Registration opens at 1730. Talk scheduled 1800-1930
About a decade ago, after Yves Peters had joined Typophile’s Type Identification Board, he noticed that there was a real demand from people who wanted to know which typefaces were used on film posters. This inspired him to start writing ScreenFonts, regular reviews of film posters with a focus on the typefaces used in them. Originally published on the FontShop BeNeLux blog Unzipped, ScreenFonts was ported to The FontFeed when Yves Peters became its editor-in-chief. It quickly became one of the most popular series on FontShop’s design and typography blog. Now it has found a new home on FontShop News.
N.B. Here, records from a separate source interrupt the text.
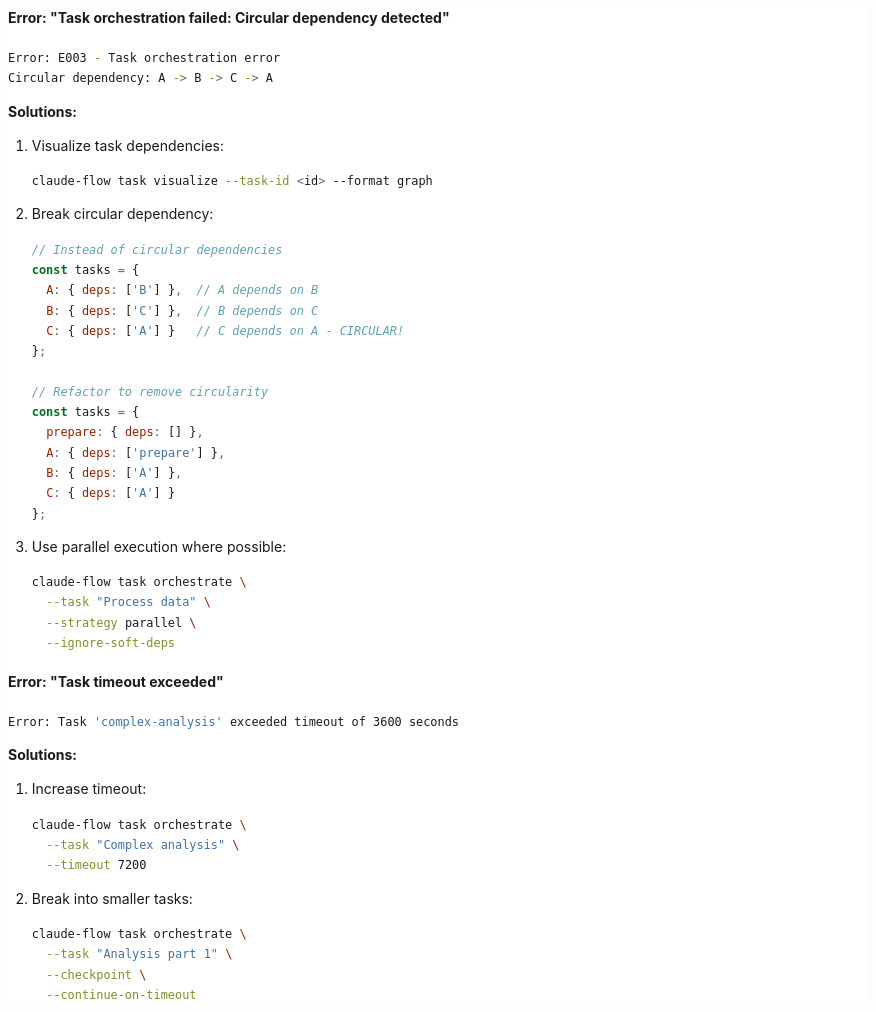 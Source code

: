 #### Error: "Task orchestration failed: Circular dependency detected"
```bash
Error: E003 - Task orchestration error
Circular dependency: A -> B -> C -> A
```

**Solutions:**
1. Visualize task dependencies:
   ```bash
   claude-flow task visualize --task-id <id> --format graph
   ```

2. Break circular dependency:
   ```javascript
   // Instead of circular dependencies
   const tasks = {
     A: { deps: ['B'] },  // A depends on B
     B: { deps: ['C'] },  // B depends on C
     C: { deps: ['A'] }   // C depends on A - CIRCULAR!
   };
   
   // Refactor to remove circularity
   const tasks = {
     prepare: { deps: [] },
     A: { deps: ['prepare'] },
     B: { deps: ['A'] },
     C: { deps: ['A'] }
   };
   ```

3. Use parallel execution where possible:
   ```bash
   claude-flow task orchestrate \
     --task "Process data" \
     --strategy parallel \
     --ignore-soft-deps
   ```

#### Error: "Task timeout exceeded"
```bash
Error: Task 'complex-analysis' exceeded timeout of 3600 seconds
```

**Solutions:**
1. Increase timeout:
   ```bash
   claude-flow task orchestrate \
     --task "Complex analysis" \
     --timeout 7200
   ```

2. Break into smaller tasks:
   ```bash
   claude-flow task orchestrate \
     --task "Analysis part 1" \
     --checkpoint \
     --continue-on-timeout
   ```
As Yves became more and more acquainted with the world of film posters through his review series, he started noticing things – picking up trends, and distinguishing specific (typo)graphic tricks. As he further explored the medium he discovered how film posters use their own visual shortcuts as a way to communicate more efficiently with the intended audience. This codified language is not limited to images and colour schemes, but is also applied to type styles that identify film genres.
However one typeface defies all categories – Trajan.
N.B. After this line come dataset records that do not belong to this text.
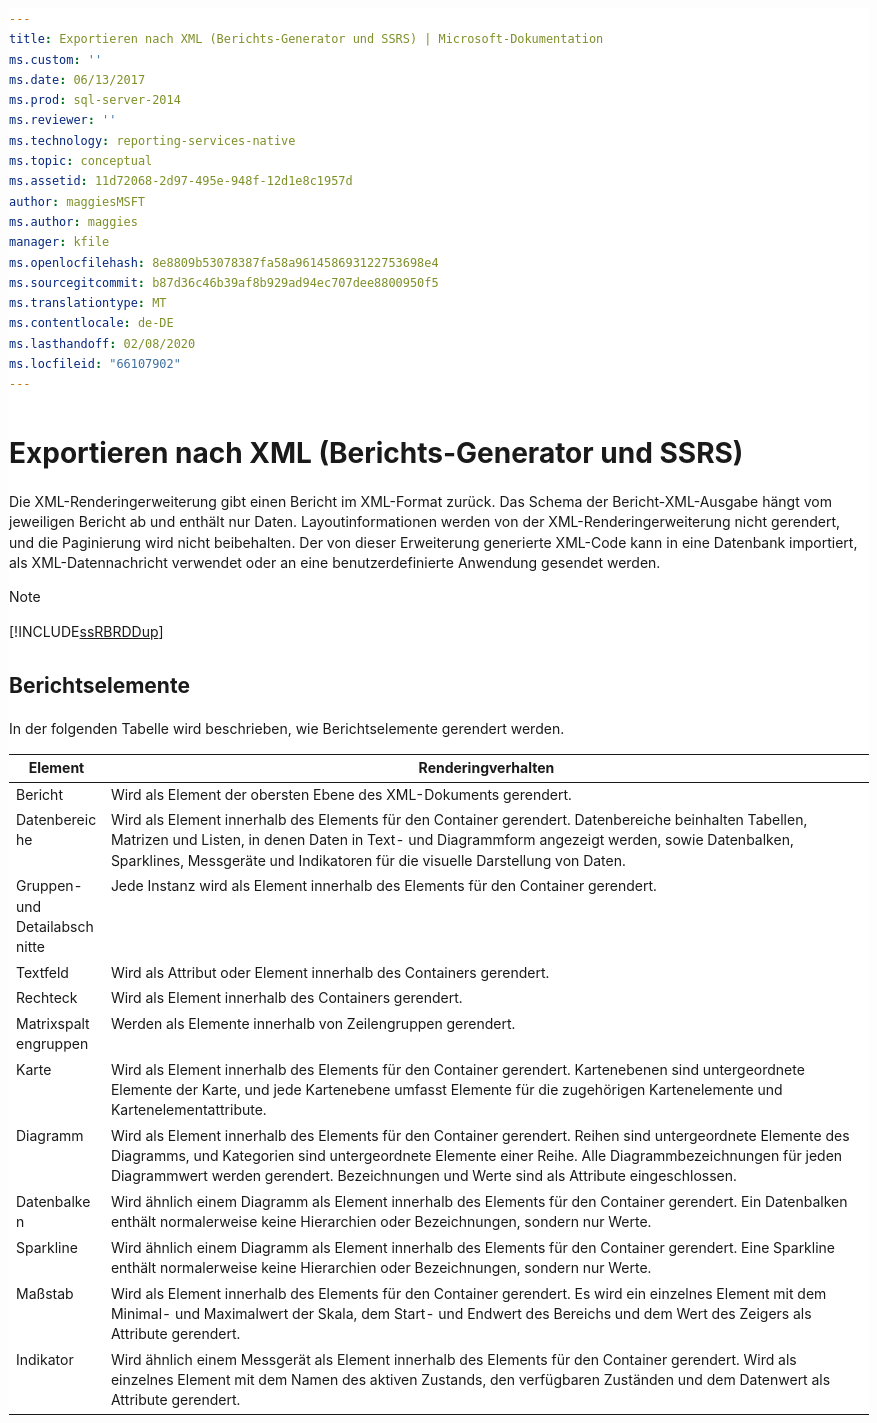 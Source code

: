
 ```yaml
---
title: Exportieren nach XML (Berichts-Generator und SSRS) | Microsoft-Dokumentation
ms.custom: ''
ms.date: 06/13/2017
ms.prod: sql-server-2014
ms.reviewer: ''
ms.technology: reporting-services-native
ms.topic: conceptual
ms.assetid: 11d72068-2d97-495e-948f-12d1e8c1957d
author: maggiesMSFT
ms.author: maggies
manager: kfile
ms.openlocfilehash: 8e8809b53078387fa58a961458693122753698e4
ms.sourcegitcommit: b87d36c46b39af8b929ad94ec707dee8800950f5
ms.translationtype: MT
ms.contentlocale: de-DE
ms.lasthandoff: 02/08/2020
ms.locfileid: "66107902"
---
```

# <a name="exporting-to-xml-report-builder-and-ssrs"></a>Exportieren nach XML (Berichts-Generator und SSRS)
  Die XML-Renderingerweiterung gibt einen Bericht im XML-Format zurück. Das Schema der Bericht-XML-Ausgabe hängt vom jeweiligen Bericht ab und enthält nur Daten. Layoutinformationen werden von der XML-Renderingerweiterung nicht gerendert, und die Paginierung wird nicht beibehalten. Der von dieser Erweiterung generierte XML-Code kann in eine Datenbank importiert, als XML-Datennachricht verwendet oder an eine benutzerdefinierte Anwendung gesendet werden.  
  
> [!NOTE]  
>  [!INCLUDE[ssRBRDDup](../../includes/ssrbrddup-md.md)]  
  
##  <a name="ReportItems"></a> Berichtselemente  
 In der folgenden Tabelle wird beschrieben, wie Berichtselemente gerendert werden.  
  
|Element|Renderingverhalten|  
|----------|------------------------|  
|Bericht|Wird als Element der obersten Ebene des XML-Dokuments gerendert.|  
|Datenbereiche|Wird als Element innerhalb des Elements für den Container gerendert. Datenbereiche beinhalten Tabellen, Matrizen und Listen, in denen Daten in Text- und Diagrammform angezeigt werden, sowie Datenbalken, Sparklines, Messgeräte und Indikatoren für die visuelle Darstellung von Daten.|  
|Gruppen- und Detailabschnitte|Jede Instanz wird als Element innerhalb des Elements für den Container gerendert.|  
|Textfeld|Wird als Attribut oder Element innerhalb des Containers gerendert.|  
|Rechteck|Wird als Element innerhalb des Containers gerendert.|  
|Matrixspaltengruppen|Werden als Elemente innerhalb von Zeilengruppen gerendert.|  
|Karte|Wird als Element innerhalb des Elements für den Container gerendert. Kartenebenen sind untergeordnete Elemente der Karte, und jede Kartenebene umfasst Elemente für die zugehörigen Kartenelemente und Kartenelementattribute.|  
|Diagramm|Wird als Element innerhalb des Elements für den Container gerendert. Reihen sind untergeordnete Elemente des Diagramms, und Kategorien sind untergeordnete Elemente einer Reihe. Alle Diagrammbezeichnungen für jeden Diagrammwert werden gerendert. Bezeichnungen und Werte sind als Attribute eingeschlossen.|  
|Datenbalken|Wird ähnlich einem Diagramm als Element innerhalb des Elements für den Container gerendert. Ein Datenbalken enthält normalerweise keine Hierarchien oder Bezeichnungen, sondern nur Werte.|  
|Sparkline|Wird ähnlich einem Diagramm als Element innerhalb des Elements für den Container gerendert. Eine Sparkline enthält normalerweise keine Hierarchien oder Bezeichnungen, sondern nur Werte.|  
|Maßstab|Wird als Element innerhalb des Elements für den Container gerendert. Es wird ein einzelnes Element mit dem Minimal- und Maximalwert der Skala, dem Start- und Endwert des Bereichs und dem Wert des Zeigers als Attribute gerendert.|  
|Indikator|Wird ähnlich einem Messgerät als Element innerhalb des Elements für den Container gerendert. Wird als einzelnes Element mit dem Namen des aktiven Zustands, den verfügbaren Zuständen und dem Datenwert als Attribute gerendert.|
After hearing one too many times that Trajan was the “movie poster font” without any evidence to back up this claim, he went on an epic journey (pardon the pun) to investigate if Trajan truly was the most-used typeface in the history of cinema posters, and if indeed it helped films “win Oscars”. The story of his investigation will not only make you discover many hidden facets of typography, but most of all, as Yves says at the beginning of his presentation: “I will tell you very little that you don’t already know; you simply just don’t realise it yet.”
Yves Peters is a graphic designer / rock drummer / father of three who tries to be critical about typography without coming across as a snob. Former editor-in-chief of The FontFeed, he has found a new home on FontShop News. Yves writes about type and talks at conferences. His ability to identify most typefaces on sight is utterly useless in daily life.